Profile Image for Audrey Babkirk Wellons.
135 reviews19 followers
Read
November 25, 2008
I skipped the beginning chapters of this, which deal with the author's personal experience, and went straight to his explanation of why papal infallibility is bunk and how it came to be. This thesis comprises the main portion of the book and reads like a mini Lives of the Popes. And boy, are the popes baaaaad. Entertaining as it was reading about the machinations of old-time popes, it eventually became too much of a slog (they all start to blur together after a while) and I didn't make it through. Still, I can't deny that I highly enjoyed what I *did* read.
Profile Image for Brent Wilson.
204 reviews10 followers
January 5, 2011
My first foray into Catholic and Church history. Many of the early chapters lost my interest, although I learned that Rome as the center was a relatively late achievement - and the Peter serves as an excellent metaphor for the Pope (very flawed but central to the Church).

The best chapters for me were more recent history, particularly the Second Vatican Council. Fascinating and informative!

Wills sounds like a really cool guy; I've read several essays in the New York Review of Books. Good to see his personal side - this is almost a memoir.
164 reviews
January 17, 2013
From the title, a person might think this book is simply a litany of reasons to be Catholic. Instead, the author confronts the mistakes and shortcomings of the Catholic Church throughout history. During the beginning he talks about his own experience, and the end contains his own opinions and why he remains a Catholic. However, the middle of the book (about 50%) is a historical account which should be interesting for anyone who is not well read on history of the Catholic Church (but has some basic knowledge)
Overall, I enjoyed it.
Profile Image for Megan Uy.
199 reviews5 followers
May 29, 2013
Title seemed to be chosen more for selling books than what the book was actually about. Instead of "comparing notes" with those who are conflicted yet remain with the Church (as he claims his purpose to be), Wills delves far too deeply into Church history, seemingly in an effort to AVOID talking about himself. He is far more interesting when he stays with the memoir aspects of the book and explains his beliefs despite the ways those beliefs challenge the doctrine (particularly the sexual teachings) of the hierarchy. A frustrating read overall.
Profile Image for Tina.
261 reviews47 followers
October 20, 2012
I read this book after a significant loss and was hoping it would help resolve my anger. Clearly, I was not in a state of mind to select appropriately. The book reads like a text book; heavy thinking & nothing for a casual reader. The author is all about himself at the start. The chapters then progress to some interesting history which I knew I would never keep straight. The latter half of the book is good to have as a resource yet I doubt I would read it cover to cover again.

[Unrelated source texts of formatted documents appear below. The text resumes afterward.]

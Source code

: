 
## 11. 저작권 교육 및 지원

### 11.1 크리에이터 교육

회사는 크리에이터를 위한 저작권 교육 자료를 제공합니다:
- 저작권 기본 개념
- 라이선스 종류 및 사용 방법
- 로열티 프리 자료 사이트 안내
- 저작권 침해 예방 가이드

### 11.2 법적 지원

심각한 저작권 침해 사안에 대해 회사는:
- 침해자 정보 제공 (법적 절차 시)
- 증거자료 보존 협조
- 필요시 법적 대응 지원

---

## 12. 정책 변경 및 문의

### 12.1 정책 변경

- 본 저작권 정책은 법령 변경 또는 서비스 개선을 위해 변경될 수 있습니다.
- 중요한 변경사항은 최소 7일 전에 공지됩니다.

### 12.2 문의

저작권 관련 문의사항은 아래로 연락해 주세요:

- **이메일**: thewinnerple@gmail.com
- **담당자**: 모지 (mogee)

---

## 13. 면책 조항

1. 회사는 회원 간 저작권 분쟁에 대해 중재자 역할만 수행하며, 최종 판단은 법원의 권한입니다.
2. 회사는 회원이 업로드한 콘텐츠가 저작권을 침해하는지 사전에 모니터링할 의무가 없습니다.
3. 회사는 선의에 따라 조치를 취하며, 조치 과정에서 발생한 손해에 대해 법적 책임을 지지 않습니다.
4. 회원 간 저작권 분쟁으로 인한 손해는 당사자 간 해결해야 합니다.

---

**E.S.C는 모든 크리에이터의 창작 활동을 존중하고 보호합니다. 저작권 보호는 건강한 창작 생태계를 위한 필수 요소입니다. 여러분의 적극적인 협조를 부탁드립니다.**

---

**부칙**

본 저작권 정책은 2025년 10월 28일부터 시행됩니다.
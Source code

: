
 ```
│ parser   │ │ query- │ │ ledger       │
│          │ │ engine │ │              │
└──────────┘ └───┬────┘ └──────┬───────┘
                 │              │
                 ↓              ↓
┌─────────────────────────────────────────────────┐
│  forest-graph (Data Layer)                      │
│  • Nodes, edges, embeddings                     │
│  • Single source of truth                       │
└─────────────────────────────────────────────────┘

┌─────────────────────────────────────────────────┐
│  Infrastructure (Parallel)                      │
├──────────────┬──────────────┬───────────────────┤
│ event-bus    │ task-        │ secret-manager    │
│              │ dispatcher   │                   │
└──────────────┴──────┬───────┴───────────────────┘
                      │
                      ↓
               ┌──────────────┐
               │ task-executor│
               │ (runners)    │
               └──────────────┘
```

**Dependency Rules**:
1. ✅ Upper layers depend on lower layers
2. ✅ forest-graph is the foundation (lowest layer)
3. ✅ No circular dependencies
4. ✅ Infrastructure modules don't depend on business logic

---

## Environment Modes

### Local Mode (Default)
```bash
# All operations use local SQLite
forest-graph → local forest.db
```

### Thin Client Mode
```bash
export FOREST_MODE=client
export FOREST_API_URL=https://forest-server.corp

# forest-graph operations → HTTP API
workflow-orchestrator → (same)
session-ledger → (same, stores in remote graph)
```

Profile Image for Dergrossest.
438 reviews30 followers
October 14, 2008
A good book which explains why the author, who is very critical of the Papacy, still considers himself a good Catholic. Unfortunately, the book was not what I was looking for since it is very personal and does not really explain why the rest of us should remain Catholics. It's too bad because I think that Mr. Wills is the most insightful and intelligent author writing about Catholicism today.
Profile Image for Conrad Haas.
84 reviews
December 12, 2009
Another opportunity to hear a candid view of the church. The historical span from the early church through current times was nicely capped with Will's thoughts on what the creed means to him. Hopefully, church leaders and the followers will pay attention and respond with appropriate actions. What would Jesus do?